Goodall Relied on Keen, Open-Minded Observation
Goodall had no college degree or scientific training when she traveled from her native England to Africa several years earlier. Instead, she brought a lifelong love of animals and the desire to observe lions, elephants, giraffes, monkeys and other creatures in their native habitat.
In Nairobi, Kenya, she met celebrated paleoanthropologist Dr. Louis Leakey, who hired her as his personal secretary at the local natural history museum.
Known for his pioneering research into human evolution at Olduvai Gorge in Tanzania, Leakey spoke with Goodall about his interest in chimpanzees, gorillas and orangutans, the closest living relatives of humans.
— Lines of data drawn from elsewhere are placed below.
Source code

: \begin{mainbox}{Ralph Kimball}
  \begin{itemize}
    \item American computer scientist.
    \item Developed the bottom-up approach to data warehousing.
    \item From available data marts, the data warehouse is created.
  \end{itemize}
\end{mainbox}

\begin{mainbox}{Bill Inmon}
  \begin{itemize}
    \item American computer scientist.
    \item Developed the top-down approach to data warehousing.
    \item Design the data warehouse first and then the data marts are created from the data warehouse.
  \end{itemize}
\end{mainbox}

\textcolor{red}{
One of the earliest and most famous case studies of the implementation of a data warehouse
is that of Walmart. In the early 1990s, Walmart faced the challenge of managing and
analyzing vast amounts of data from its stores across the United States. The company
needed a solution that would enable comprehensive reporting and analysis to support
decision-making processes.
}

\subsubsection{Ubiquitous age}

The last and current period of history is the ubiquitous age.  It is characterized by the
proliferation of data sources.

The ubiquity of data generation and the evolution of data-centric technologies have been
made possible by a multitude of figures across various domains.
Studies of ape behavior had begun early in the 20th century, but until then research had mainly been done on chimpanzees in captivity.
“In those days, work in the natural habitat was frowned upon as unscientific: Only laboratory approaches provided the controls required for conclusive science,” the Dutch-American primatologist Frans de Waal wrote in Nature in 2011 of the early years of chimpanzee research.
Leakey wanted to send someone to study chimpanzees in the wild to better understand how humans’ Stone Age ancestors may have behaved. He saw Goodall’s lack of formal training as an advantage, as she would presumably be more open-minded and less bound to traditional scientific wisdom about primate behavior.